Petroport represents a new business segment for the Company.  At this
time, the Company is developing its business plan focusing on initial
activities, including determination of financing requirements and
alternatives, associated with the project.

In general, the Company believes that it has or can obtain adequate
capital resources and liquidity to continue to finance and otherwise
meet its anticipated business requirements.  However, if the Company's
or its transportation system customers' oil and gas production were to
substantially decline, or if prices for the Company's oil and gas
production substantially decline or if purchases by Dow and the
Company's other oil and gas transportation system customers are
substantially curtailed, the Company's cash needs could impose
significant additional financing requirements on the Company.  Depending
upon the timing and amounts of required payments, restrictions in
certain of the Company's outstanding debt instruments, and other
factors, the liquidity of the Company could be adversely affected, with
the Company not being able to raise all of the funds needed.  Even if it
were able to finance such amounts, the financing could place severe
restrictions on capital resources and business operations.

RESULTS OF OPERATIONS

Net income of $131,866 for the three months ended March 31, 1995,
("current period") represents a decrease of $727,096 or 85%, compared to
net income of $858,962 reported for the corresponding period of the
previous year ("previous period").  Previous period net income included
an extraordinary gain from early retirement of debt of $616,695.

REVENUES:

Revenues for the current period decreased from those of the previous
period by $231,443 or 14%.

Revenues from pipeline operations decreased by $19,192 or 2% during the
current period. Gas transportation revenues decreased by $231,907 during
the current period from the previous period, due primarily to production
declines.  The decrease in gas transportation revenues was substantially
offset by an increase in oil transportation revenues of $212,715
resulting from new production volumes from an existing shipper.  The
additional volumes began in the third quarter of 1994.

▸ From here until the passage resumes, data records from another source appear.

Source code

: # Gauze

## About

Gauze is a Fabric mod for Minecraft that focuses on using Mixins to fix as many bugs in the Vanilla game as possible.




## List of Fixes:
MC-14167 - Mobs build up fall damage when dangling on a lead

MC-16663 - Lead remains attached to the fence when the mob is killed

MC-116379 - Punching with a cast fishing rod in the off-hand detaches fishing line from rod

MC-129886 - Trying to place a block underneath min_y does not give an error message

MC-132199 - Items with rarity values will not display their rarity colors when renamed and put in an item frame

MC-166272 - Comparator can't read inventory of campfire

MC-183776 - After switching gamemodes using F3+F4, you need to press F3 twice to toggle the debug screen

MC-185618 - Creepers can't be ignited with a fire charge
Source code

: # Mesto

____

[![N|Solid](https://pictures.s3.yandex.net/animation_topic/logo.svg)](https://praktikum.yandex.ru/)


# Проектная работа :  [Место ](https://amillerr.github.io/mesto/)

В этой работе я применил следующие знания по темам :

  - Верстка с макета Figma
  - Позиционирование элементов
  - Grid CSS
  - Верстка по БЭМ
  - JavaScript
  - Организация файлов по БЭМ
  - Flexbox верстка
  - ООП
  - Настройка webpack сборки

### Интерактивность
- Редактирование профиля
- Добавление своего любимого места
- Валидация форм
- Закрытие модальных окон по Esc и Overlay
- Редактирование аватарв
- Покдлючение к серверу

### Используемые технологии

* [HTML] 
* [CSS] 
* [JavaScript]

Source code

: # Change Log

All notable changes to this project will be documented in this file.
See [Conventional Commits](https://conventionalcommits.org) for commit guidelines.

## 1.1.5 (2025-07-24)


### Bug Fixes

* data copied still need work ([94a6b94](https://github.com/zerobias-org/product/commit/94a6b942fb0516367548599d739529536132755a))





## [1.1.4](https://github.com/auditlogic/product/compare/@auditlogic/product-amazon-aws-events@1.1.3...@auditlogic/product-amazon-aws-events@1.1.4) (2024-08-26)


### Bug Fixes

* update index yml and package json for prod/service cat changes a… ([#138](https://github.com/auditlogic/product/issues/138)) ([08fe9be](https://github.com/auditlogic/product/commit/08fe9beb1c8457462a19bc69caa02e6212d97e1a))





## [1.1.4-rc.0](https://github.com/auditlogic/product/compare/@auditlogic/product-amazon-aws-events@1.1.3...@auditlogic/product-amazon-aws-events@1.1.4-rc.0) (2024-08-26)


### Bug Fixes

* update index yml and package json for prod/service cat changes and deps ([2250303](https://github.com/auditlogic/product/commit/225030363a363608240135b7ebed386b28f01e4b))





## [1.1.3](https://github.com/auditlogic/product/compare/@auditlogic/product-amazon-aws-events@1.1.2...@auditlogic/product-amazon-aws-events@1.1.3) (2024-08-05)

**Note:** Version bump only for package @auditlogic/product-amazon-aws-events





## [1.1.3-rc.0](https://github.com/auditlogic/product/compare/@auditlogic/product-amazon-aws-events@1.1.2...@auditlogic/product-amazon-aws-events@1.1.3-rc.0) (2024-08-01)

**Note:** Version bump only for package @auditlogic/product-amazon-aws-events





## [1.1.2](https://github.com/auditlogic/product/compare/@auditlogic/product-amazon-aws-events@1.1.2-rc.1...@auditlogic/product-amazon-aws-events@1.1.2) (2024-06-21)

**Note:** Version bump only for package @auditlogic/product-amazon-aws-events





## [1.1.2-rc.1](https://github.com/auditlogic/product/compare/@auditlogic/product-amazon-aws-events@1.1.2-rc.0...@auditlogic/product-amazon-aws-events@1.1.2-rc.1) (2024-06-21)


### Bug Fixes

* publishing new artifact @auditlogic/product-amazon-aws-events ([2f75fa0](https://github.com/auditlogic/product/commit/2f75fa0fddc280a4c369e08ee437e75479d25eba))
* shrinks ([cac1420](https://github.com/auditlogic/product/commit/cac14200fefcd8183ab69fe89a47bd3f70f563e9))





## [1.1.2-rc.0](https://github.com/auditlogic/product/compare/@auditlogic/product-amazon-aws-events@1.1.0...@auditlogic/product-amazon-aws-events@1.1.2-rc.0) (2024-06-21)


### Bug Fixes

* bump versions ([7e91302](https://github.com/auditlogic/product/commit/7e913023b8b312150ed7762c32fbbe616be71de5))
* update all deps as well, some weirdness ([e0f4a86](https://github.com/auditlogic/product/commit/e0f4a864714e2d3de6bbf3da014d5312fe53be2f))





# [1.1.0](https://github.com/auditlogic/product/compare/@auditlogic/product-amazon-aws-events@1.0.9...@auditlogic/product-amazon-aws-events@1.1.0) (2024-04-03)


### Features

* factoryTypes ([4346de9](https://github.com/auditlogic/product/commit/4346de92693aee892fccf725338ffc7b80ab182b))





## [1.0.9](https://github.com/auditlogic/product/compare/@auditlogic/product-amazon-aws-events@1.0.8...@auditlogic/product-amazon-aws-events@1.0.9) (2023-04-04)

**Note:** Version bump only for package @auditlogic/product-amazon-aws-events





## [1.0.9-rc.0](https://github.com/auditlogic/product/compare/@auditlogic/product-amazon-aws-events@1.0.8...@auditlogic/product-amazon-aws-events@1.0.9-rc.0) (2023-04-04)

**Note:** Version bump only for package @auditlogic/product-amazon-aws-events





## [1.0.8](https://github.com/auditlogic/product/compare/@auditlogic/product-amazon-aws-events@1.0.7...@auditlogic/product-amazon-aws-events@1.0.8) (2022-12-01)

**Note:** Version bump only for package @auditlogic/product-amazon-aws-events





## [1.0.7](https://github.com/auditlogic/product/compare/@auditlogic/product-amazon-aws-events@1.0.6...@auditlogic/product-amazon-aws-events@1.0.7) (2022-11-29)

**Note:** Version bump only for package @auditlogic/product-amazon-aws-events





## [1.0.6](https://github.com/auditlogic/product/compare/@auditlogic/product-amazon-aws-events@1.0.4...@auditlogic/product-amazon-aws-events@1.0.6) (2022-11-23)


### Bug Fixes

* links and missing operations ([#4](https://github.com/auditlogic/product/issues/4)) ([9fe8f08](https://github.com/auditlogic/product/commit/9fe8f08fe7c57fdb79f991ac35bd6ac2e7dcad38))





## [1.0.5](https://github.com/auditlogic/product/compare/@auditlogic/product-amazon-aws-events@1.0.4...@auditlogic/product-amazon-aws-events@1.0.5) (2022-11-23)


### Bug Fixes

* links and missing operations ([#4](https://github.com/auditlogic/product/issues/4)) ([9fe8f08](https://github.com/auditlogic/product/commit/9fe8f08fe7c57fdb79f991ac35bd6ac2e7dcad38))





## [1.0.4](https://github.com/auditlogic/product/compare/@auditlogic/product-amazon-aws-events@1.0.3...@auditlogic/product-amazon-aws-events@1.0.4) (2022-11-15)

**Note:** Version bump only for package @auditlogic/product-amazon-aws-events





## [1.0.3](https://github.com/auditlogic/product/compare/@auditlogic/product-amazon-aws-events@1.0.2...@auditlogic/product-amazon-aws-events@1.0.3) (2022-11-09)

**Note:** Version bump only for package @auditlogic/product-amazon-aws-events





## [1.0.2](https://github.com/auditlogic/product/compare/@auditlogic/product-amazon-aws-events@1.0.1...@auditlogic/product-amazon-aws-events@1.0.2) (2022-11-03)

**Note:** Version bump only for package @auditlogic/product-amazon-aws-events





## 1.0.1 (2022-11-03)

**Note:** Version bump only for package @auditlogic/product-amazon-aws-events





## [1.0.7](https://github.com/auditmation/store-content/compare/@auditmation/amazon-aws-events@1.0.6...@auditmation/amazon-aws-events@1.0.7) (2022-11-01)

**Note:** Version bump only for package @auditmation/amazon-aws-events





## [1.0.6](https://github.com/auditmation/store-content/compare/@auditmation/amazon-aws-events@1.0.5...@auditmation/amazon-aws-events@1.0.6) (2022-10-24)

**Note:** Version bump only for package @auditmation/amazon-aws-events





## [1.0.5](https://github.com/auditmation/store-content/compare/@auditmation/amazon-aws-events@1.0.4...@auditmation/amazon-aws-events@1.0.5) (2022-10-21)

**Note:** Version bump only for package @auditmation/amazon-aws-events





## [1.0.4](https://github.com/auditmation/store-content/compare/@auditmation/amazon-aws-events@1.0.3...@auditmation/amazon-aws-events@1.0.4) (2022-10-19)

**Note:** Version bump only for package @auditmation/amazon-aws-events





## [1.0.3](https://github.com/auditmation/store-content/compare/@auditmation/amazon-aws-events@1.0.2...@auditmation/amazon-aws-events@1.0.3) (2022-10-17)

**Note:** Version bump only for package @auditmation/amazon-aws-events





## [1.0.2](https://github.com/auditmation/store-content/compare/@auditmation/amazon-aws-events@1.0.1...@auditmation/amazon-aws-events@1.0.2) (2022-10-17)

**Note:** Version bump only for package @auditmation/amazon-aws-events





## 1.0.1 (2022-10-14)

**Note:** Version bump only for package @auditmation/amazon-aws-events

Oil and gas sales and operating fees decreased in the current period
from those of the previous period by $212,252. Gas sales decreased
$204,009 due to a 54% decline in gas production and downtime associated
with well repairs in March 1995.

COSTS AND EXPENSES:

Pipeline operating expenses for the current period increased by $42,165
from those of the previous period.  The increase was due primarily to
increases in contract labor costs and costs for general operating
supplies.

Lease operating expenses for the current period increased by $48,429
from those of the previous period.  The increase was also due primarily
to increases in contract labor costs and costs for general operating
supplies.

Repairs and maintenance costs for the current period decreased by
$120,807.  The decrease is primarily due to previous period non-
recurring costs of approximately $160,000 associated with repairs to the
Blue Dolphin Pipeline.  Costs of approximately $40,000 were incurred in
the current period for repairs to the Company's offshore production
facilities.

Depletion, depreciation, and amortization expense for the current period
decreased by $22,816 compared to the previous period. The decrease
resulted from decreased depletion due to decreased gas sales in the
current period.

Interest expense decreased $23,666 in the current period from the
previous period due primarily to the early retirement of debt in the
previous period.


               BLUE DOLPHIN ENERGY COMPANY AND SUBSIDIARIES


                        PART II.  OTHER INFORMATION


ITEM 4.      SUBMISSION OF MATTERS TO VOTE OF SECURITY HOLDERS

The Company's definitive Proxy Statement, dated April 14, 1995, for the
Annual Meeting of Stockholders is incorporated by reference herein.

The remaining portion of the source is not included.